A man came to repair the refrigerator, and he was close to being the most restless person I’ve seen. His lack of ease with the language only made his restlessness all the more evident, because the more restless he got, the more creative he got with English. And I realized that what this man needed was to become a fanatical fan of an NBA basketball team. I could see that becoming a rabid fan of a sports team would be a forward step for him, because it would give him something to do with his restless energy, and he would be able to calm down, because he would have something to be completely focused on.

But for those of us who are trying to attune ourselves to God’s will, it’s always a question of tuning our own little radio. Not with our desires: “I want this. If only it could be like this.” But, “If God has sent it to me, it’s exactly appropriate for me.”

“But I’m so tired.” “But I don’t want to do it anymore.” But, no – I have God’s infinite strength within me. “Oh no, they’re treating me in a way I don’t want.” No, it’s God’s will, and I need to be calm in this situation. I need to love. I need to be a perfect instrument.

That’s our job, to attune ourselves to the right frequency. And it takes all the attention and energy we’ve got.

I was so impressed by the little clutch that I felt in my heart when I thought about finding God. And it impressed me to consider how many levels we are living on, and how beautiful and intricate the process of Self-realization is.

Whenever I become aware of the little clutches in my heart, I try to say, “Master, what are we going to do about this? Because this is way beyond me. But at least I’m going to try to put it in the context of your reality.”

And then, you see, what happens is grace. “To those who received Him, to them gave He the power to become the sons of God.”

When you’re on God’s wavelength, you realize, oh, this isn’t the loss of anything – it’s the return of everything.
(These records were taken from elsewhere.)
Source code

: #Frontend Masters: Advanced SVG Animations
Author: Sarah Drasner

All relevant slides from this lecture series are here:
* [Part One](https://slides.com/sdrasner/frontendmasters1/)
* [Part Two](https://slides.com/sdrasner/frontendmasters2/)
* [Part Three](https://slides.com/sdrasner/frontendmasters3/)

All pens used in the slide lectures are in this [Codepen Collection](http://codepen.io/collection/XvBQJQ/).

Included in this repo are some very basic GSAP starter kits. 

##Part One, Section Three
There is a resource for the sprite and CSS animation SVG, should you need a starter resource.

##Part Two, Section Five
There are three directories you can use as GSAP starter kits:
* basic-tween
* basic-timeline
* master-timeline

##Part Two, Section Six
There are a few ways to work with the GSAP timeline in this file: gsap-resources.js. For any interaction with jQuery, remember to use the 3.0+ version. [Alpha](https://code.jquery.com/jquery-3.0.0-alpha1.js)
And our little moments of delight, like our candlelight celebration last night, and our being a little bit silly with each other, have a very real role to play in attuning us to the right ray.

There were no profound truths on the table last night, but there was an underlying vibration of divine friendship and of God’s presence that I daresay, along with the Christmas meditation and Easter, and our celebration of Swami’s birthday in the meadow, are a very real and necessary part of our living for God.

When I looked at the picture of Gyandevi tossing rose petals on Swami, I noticed that he was dressed in an Indian dhoti and kurta, which is what he wore in those days. His hair was long, and he wore rubber galoshes, because we had to hike out to the meadow, and his birthday was in mid-May, and it was how we all dressed when the ground was muddy.

I remember how the women would sometimes wear a sari and Bean boots – big, heavy boots with felt liners – and it seemed perfectly normal that at the edge of your sari there would be these big boots, because what else could there be? What else would you wear, when you had to wade through the mud? But, you know, at the moment of God-realization, and every time we commune with the angels, that’s all that exists and is real.

I love to think of this life as composed of  only those moments, and of how we are just passing the time in between them.

I said to Bhagavati, a professional musician who lives at Ananda Village, “I get the feeling that you’re just passing the time, waiting until you can play music again.” And she laughed and said, “Exactly!”

That’s how we need to feel about our spiritual life. We’re just passing the time raising children, having careers, building houses, getting our hearts broken, falling in love again and getting our hearts broken all over again. We’re passing the time working hard for those moments when we can break through and be with the Divine, because in the end that is all there ever was, and all there will ever be forever.

God bless you.

(From Asha’s talk during Sunday service at Ananda Sangha in Palo Alto, California on February 11, 2018.)